[Work task] From the entries below, give the number of lines where the word "navigation" occurs, and nothing else.

BEGIN Extracted material

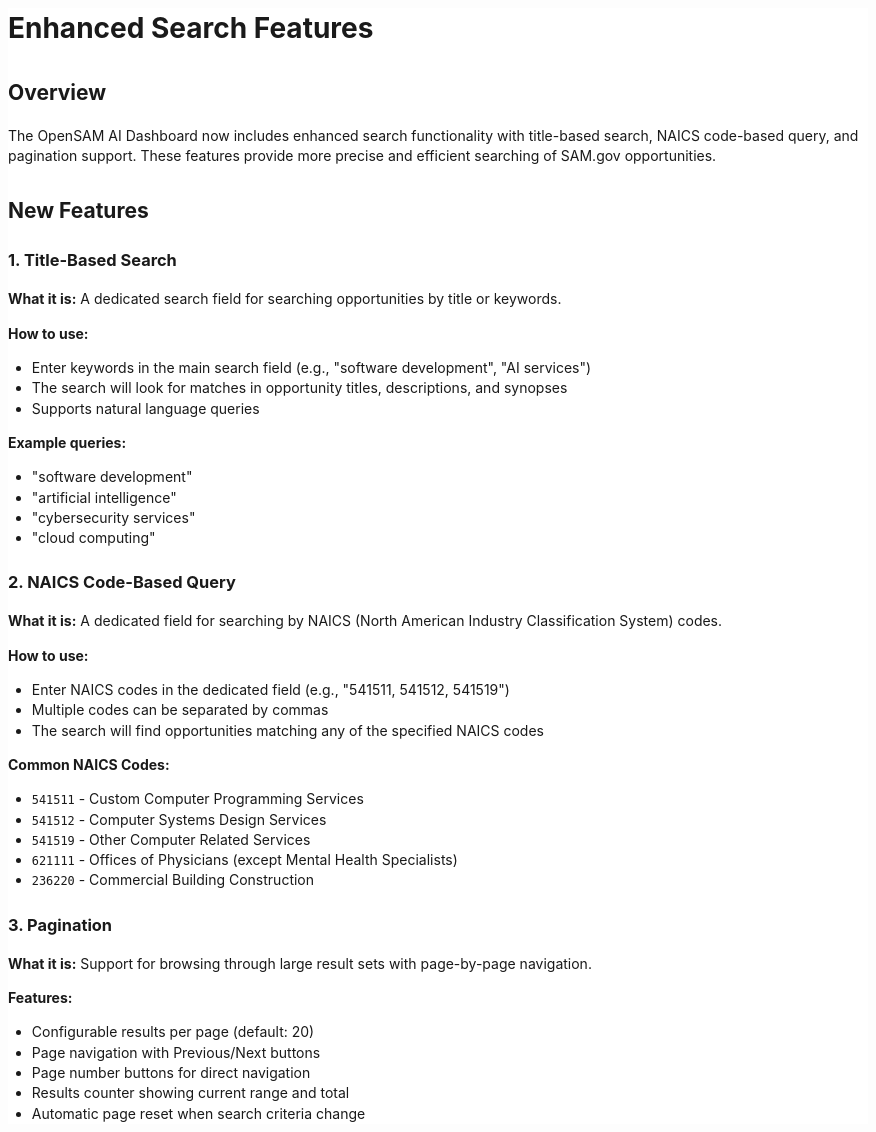 # Enhanced Search Features

## Overview

The OpenSAM AI Dashboard now includes enhanced search functionality with title-based search, NAICS code-based query, and pagination support. These features provide more precise and efficient searching of SAM.gov opportunities.

## New Features

### 1. Title-Based Search

**What it is:** A dedicated search field for searching opportunities by title or keywords.

**How to use:**
- Enter keywords in the main search field (e.g., "software development", "AI services")
- The search will look for matches in opportunity titles, descriptions, and synopses
- Supports natural language queries

**Example queries:**
- "software development"
- "artificial intelligence"
- "cybersecurity services"
- "cloud computing"

### 2. NAICS Code-Based Query

**What it is:** A dedicated field for searching by NAICS (North American Industry Classification System) codes.

**How to use:**
- Enter NAICS codes in the dedicated field (e.g., "541511, 541512, 541519")
- Multiple codes can be separated by commas
- The search will find opportunities matching any of the specified NAICS codes

**Common NAICS Codes:**
- `541511` - Custom Computer Programming Services
- `541512` - Computer Systems Design Services
- `541519` - Other Computer Related Services
- `621111` - Offices of Physicians (except Mental Health Specialists)
- `236220` - Commercial Building Construction

### 3. Pagination

**What it is:** Support for browsing through large result sets with page-by-page navigation.

**Features:**
- Configurable results per page (default: 20)
- Page navigation with Previous/Next buttons
- Page number buttons for direct navigation
- Results counter showing current range and total
- Automatic page reset when search criteria change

END Extracted material

[Output for this exercise] 3